Secondary	Patient and Investigator Efficacy Analysis Assessment of the Treatment of Bleeding Episodes (BEs)	Document the efficacy of Wilate in the treatment of acute BEs, breakthrough BEs in patients receiving prophylactic treatment, and menstrual BEs.; Efficacy was rated on a 4-point scale (excellent; good; moderate; none) according to overall haemostasis.	During and immediately after treatment of each BE.

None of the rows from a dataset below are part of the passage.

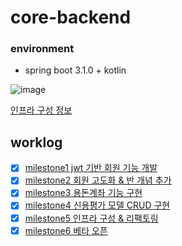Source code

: # core-backend

### environment

- spring boot 3.1.0 + kotlin

![image](https://github.com/Our-Class-Bank/core-backend/assets/55722186/736f841c-49b7-42dd-b2d6-888b407b2731)

[인프라 구성 정보](https://github.com/Our-Class-Bank/core-backend/wiki/%EC%9D%B8%ED%94%84%EB%9D%BC-%EA%B5%AC%EC%84%B1-%EC%A0%95%EB%B3%B4)

## worklog

- [x] [milestone1 jwt 기반 회원 기능 개발](https://github.com/Our-Class-Bank/core-backend/wiki/milestone1---jwt-%EA%B8%B0%EB%B0%98-%ED%9A%8C%EC%9B%90-%EA%B8%B0%EB%8A%A5-%EA%B0%9C%EB%B0%9C)
- [x] [milestone2 회원 고도화 & 반 개념 추가](https://github.com/Our-Class-Bank/core-backend/wiki/milestone2---%ED%9A%8C%EC%9B%90-%EA%B3%A0%EB%8F%84%ED%99%94-&-%EB%B0%98-%EA%B0%9C%EB%85%90-%EC%B6%94%EA%B0%80)
- [x] [milestone3 용돈계좌 기능 구현](https://github.com/Our-Class-Bank/core-backend/wiki/milestone3---%EC%9A%A9%EB%8F%88%EA%B3%84%EC%A2%8C-%EA%B8%B0%EB%8A%A5-%EA%B5%AC%ED%98%84)
- [x] [milestone4 신용평가 모델 CRUD 구현](https://github.com/Our-Class-Bank/core-backend/wiki/milestone4-%EC%8B%A0%EC%9A%A9%ED%8F%89%EA%B0%80-%EB%AA%A8%EB%8D%B8-CRUD-%EA%B5%AC%ED%98%84)
- [x] [milestone5 인프라 구성 & 리팩토링](https://github.com/Our-Class-Bank/core-backend/wiki/milestone5-%EC%9D%B8%ED%94%84%EB%9D%BC-%EA%B5%AC%EC%84%B1-&-%EB%A6%AC%ED%8C%A9%ED%86%A0%EB%A7%81)
- [x] [milestone6 베타 오픈](https://github.com/Our-Class-Bank/core-backend/wiki/milestone6-%EB%B2%A0%ED%83%80-%EC%98%A4%ED%94%88)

Secondary	Efficacy Analysis for the Prevention of Breakthrough Bleeds During Prophylaxis	Efficacy was rated on a 4-point scale (excellent; good; moderate; none) according to the number of breakthrough bleeds per month. The treatment regimen for prophylactic treatment was at the discretion of the investigator and differed for each patient, as did the duration of prophylactic treatment. The prophylaxis efficacy population (EFF-P) was subdivided into 2 groups, prophylaxis on a continuous basis (EFF-PC population) and prophylaxis on an intermittent basis (EFF-PI population). In total, 25 patients received Wilate for prophylaxis and of these, 17 patients received prophylaxis on a continuous basis, which was defined as: (1) patients having received continuous prophylaxis over a period of at least 3 months, with no treatment gaps longer than 14 days; or (2) patients having received continuous prophylaxis for at least 1 year with an average of 1 infusion/per week (these patients may have had gaps of more than 14 days).	At the end of the study for each patient (study duration: mean [±SD]: 805 days [±247]; median [range]: 797 days [144-1185]).

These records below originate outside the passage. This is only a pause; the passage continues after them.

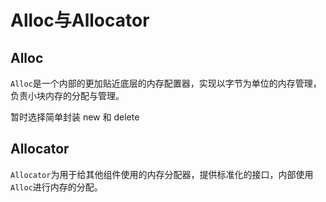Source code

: # Alloc与Allocator

## Alloc

`Alloc`是一个内部的更加贴近底层的内存配置器，实现以字节为单位的内存管理，负责小块内存的分配与管理。

暂时选择简单封装 new 和 delete

## Allocator

`Allocator`为用于给其他组件使用的内存分配器，提供标准化的接口，内部使用`Alloc`进行内存的分配。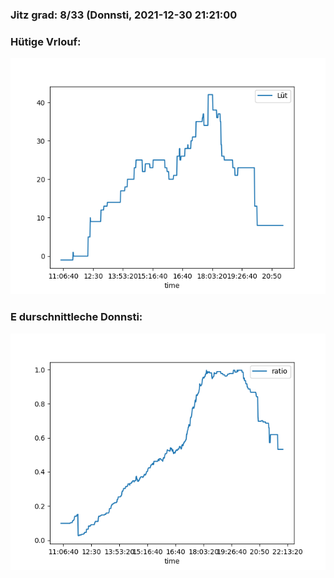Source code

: ### Jitz grad: 8/33 (Donnsti, 2021-12-30 21:21:00

### Hütige Vrlouf:
![Graph](Today.png)

### E durschnittleche Donnsti:
![Graph](Donnsti.png)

Secondary	Efficacy Analysis of Surgical Prophylaxis	Efficacy was rated on a 4-point scale (excellent; good; moderate; none) according to overall haemostasis during and after surgery.	During and immediately after each surgery.

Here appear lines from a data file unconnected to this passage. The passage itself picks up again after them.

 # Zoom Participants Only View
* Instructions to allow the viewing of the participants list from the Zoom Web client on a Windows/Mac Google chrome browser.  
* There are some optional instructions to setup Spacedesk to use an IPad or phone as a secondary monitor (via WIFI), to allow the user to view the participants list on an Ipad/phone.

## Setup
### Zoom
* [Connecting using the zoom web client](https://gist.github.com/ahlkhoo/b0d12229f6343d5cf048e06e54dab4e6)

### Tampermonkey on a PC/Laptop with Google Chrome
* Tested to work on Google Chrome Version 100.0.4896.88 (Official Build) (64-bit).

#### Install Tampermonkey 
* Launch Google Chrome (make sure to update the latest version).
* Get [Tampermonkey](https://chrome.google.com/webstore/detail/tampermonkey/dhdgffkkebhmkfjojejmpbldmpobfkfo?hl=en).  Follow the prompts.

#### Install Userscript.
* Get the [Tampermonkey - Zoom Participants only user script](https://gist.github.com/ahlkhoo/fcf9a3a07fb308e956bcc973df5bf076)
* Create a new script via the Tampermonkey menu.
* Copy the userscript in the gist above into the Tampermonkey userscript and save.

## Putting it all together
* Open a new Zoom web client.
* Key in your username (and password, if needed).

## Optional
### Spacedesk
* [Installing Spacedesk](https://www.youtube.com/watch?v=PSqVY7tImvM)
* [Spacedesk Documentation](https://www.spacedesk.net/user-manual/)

Secondary	Overall Efficacy Assessment by Patient and Physician at the End of the Treatment Period	Patient and investigator assessment of the overall efficacy of Wilate performed at the end of the study for each patient. Efficacy was rated on a 4-point scale (excellent; good; moderate; none); criteria for assessment were not defined.	At the end of the study for each patient (study duration: mean [±SD]: 596 days [±336]; median [range]: 732 days [2-1185]).